Exercise:
For this task, output every entry below exactly and omit the pictures.

Task input:
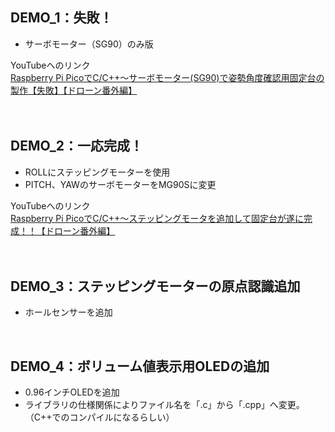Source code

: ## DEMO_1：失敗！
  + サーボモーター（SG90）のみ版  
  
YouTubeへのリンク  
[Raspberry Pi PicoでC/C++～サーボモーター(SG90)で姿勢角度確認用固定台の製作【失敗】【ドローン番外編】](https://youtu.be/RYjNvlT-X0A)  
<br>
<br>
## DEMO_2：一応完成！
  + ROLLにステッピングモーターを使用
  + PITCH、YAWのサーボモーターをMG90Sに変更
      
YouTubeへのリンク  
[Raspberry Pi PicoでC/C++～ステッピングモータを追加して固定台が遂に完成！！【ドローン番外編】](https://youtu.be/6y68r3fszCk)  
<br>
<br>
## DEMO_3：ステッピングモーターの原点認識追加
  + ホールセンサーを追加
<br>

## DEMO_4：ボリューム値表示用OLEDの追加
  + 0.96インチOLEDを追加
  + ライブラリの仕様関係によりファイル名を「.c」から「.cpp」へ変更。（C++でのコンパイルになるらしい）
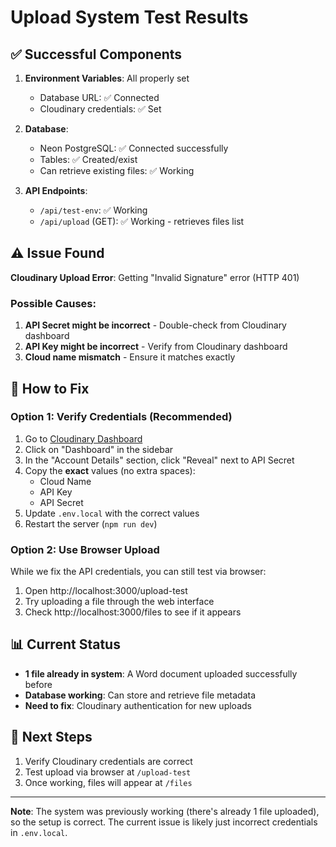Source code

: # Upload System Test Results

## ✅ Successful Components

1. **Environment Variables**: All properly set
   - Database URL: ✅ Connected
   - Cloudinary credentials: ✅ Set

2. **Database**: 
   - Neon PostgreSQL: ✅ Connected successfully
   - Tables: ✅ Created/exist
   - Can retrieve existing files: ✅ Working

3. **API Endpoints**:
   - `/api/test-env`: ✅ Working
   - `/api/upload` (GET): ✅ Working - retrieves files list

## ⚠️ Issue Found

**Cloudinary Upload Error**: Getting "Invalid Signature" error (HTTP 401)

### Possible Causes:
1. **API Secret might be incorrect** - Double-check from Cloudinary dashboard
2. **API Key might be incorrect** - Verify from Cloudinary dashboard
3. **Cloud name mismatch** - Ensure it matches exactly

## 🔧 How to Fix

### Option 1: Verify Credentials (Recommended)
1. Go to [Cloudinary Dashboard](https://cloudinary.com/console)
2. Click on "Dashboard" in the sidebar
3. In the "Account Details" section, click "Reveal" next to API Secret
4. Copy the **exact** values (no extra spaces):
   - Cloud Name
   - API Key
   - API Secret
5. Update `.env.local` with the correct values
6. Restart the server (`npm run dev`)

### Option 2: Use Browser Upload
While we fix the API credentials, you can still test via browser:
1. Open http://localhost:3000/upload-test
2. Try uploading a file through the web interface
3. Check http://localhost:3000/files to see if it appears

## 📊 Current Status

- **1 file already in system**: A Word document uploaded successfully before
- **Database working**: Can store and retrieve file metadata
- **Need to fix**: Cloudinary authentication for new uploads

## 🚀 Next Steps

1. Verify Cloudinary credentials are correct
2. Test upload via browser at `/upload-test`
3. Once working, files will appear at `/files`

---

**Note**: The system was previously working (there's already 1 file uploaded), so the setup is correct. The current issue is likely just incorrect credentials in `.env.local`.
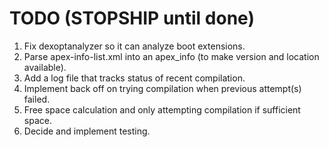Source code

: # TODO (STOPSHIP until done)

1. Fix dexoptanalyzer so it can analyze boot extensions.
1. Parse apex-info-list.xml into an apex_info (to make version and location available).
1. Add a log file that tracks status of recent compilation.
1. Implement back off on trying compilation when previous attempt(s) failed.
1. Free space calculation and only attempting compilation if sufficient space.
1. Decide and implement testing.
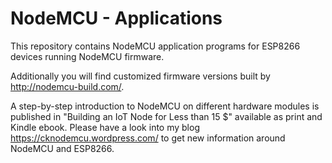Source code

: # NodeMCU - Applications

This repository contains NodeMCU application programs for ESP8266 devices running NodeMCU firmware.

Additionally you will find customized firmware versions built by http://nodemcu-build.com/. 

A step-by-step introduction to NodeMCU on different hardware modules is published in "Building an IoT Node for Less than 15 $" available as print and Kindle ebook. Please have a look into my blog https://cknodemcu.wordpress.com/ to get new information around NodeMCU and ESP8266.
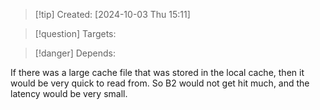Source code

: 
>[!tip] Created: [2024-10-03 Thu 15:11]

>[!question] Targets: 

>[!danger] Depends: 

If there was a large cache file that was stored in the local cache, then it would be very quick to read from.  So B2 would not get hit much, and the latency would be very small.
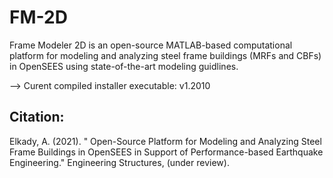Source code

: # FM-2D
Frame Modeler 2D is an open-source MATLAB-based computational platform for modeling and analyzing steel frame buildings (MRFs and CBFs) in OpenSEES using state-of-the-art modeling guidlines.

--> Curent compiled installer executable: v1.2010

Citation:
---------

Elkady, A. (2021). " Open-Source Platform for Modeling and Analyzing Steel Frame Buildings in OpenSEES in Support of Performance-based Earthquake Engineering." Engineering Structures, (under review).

Exercise response:
Source code

: ## DEMO_1：失敗！
  + サーボモーター（SG90）のみ版  
  
YouTubeへのリンク  
[Raspberry Pi PicoでC/C++～サーボモーター(SG90)で姿勢角度確認用固定台の製作【失敗】【ドローン番外編】](https://youtu.be/RYjNvlT-X0A)  
<br>
<br>
## DEMO_2：一応完成！
  + ROLLにステッピングモーターを使用
  + PITCH、YAWのサーボモーターをMG90Sに変更
      
YouTubeへのリンク  
[Raspberry Pi PicoでC/C++～ステッピングモータを追加して固定台が遂に完成！！【ドローン番外編】](https://youtu.be/6y68r3fszCk)  
<br>
<br>
## DEMO_3：ステッピングモーターの原点認識追加
  + ホールセンサーを追加
<br>

## DEMO_4：ボリューム値表示用OLEDの追加
  + 0.96インチOLEDを追加
  + ライブラリの仕様関係によりファイル名を「.c」から「.cpp」へ変更。（C++でのコンパイルになるらしい）
Source code

: # Upload System Test Results

## ✅ Successful Components

1. **Environment Variables**: All properly set
   - Database URL: ✅ Connected
   - Cloudinary credentials: ✅ Set

2. **Database**: 
   - Neon PostgreSQL: ✅ Connected successfully
   - Tables: ✅ Created/exist
   - Can retrieve existing files: ✅ Working

3. **API Endpoints**:
   - `/api/test-env`: ✅ Working
   - `/api/upload` (GET): ✅ Working - retrieves files list

## ⚠️ Issue Found

**Cloudinary Upload Error**: Getting "Invalid Signature" error (HTTP 401)

### Possible Causes:
1. **API Secret might be incorrect** - Double-check from Cloudinary dashboard
2. **API Key might be incorrect** - Verify from Cloudinary dashboard
3. **Cloud name mismatch** - Ensure it matches exactly

## 🔧 How to Fix

### Option 1: Verify Credentials (Recommended)
1. Go to [Cloudinary Dashboard](https://cloudinary.com/console)
2. Click on "Dashboard" in the sidebar
3. In the "Account Details" section, click "Reveal" next to API Secret
4. Copy the **exact** values (no extra spaces):
   - Cloud Name
   - API Key
   - API Secret
5. Update `.env.local` with the correct values
6. Restart the server (`npm run dev`)

### Option 2: Use Browser Upload
While we fix the API credentials, you can still test via browser:
1. Open http://localhost:3000/upload-test
2. Try uploading a file through the web interface
3. Check http://localhost:3000/files to see if it appears

## 📊 Current Status

- **1 file already in system**: A Word document uploaded successfully before
- **Database working**: Can store and retrieve file metadata
- **Need to fix**: Cloudinary authentication for new uploads

## 🚀 Next Steps

1. Verify Cloudinary credentials are correct
2. Test upload via browser at `/upload-test`
3. Once working, files will appear at `/files`

---

**Note**: The system was previously working (there's already 1 file uploaded), so the setup is correct. The current issue is likely just incorrect credentials in `.env.local`.
Source code

: # TODO (STOPSHIP until done)

1. Fix dexoptanalyzer so it can analyze boot extensions.
1. Parse apex-info-list.xml into an apex_info (to make version and location available).
1. Add a log file that tracks status of recent compilation.
1. Implement back off on trying compilation when previous attempt(s) failed.
1. Free space calculation and only attempting compilation if sufficient space.
1. Decide and implement testing.
Source code

: # NodeMCU - Applications

This repository contains NodeMCU application programs for ESP8266 devices running NodeMCU firmware.

Additionally you will find customized firmware versions built by http://nodemcu-build.com/. 

A step-by-step introduction to NodeMCU on different hardware modules is published in "Building an IoT Node for Less than 15 $" available as print and Kindle ebook. Please have a look into my blog https://cknodemcu.wordpress.com/ to get new information around NodeMCU and ESP8266.
Source code

: 
>[!tip] Created: [2024-10-03 Thu 15:11]

>[!question] Targets: 

>[!danger] Depends: 

If there was a large cache file that was stored in the local cache, then it would be very quick to read from.  So B2 would not get hit much, and the latency would be very small.
Source code

: # FM-2D
Frame Modeler 2D is an open-source MATLAB-based computational platform for modeling and analyzing steel frame buildings (MRFs and CBFs) in OpenSEES using state-of-the-art modeling guidlines.

--> Curent compiled installer executable: v1.2010

Citation:
---------

Elkady, A. (2021). " Open-Source Platform for Modeling and Analyzing Steel Frame Buildings in OpenSEES in Support of Performance-based Earthquake Engineering." Engineering Structures, (under review).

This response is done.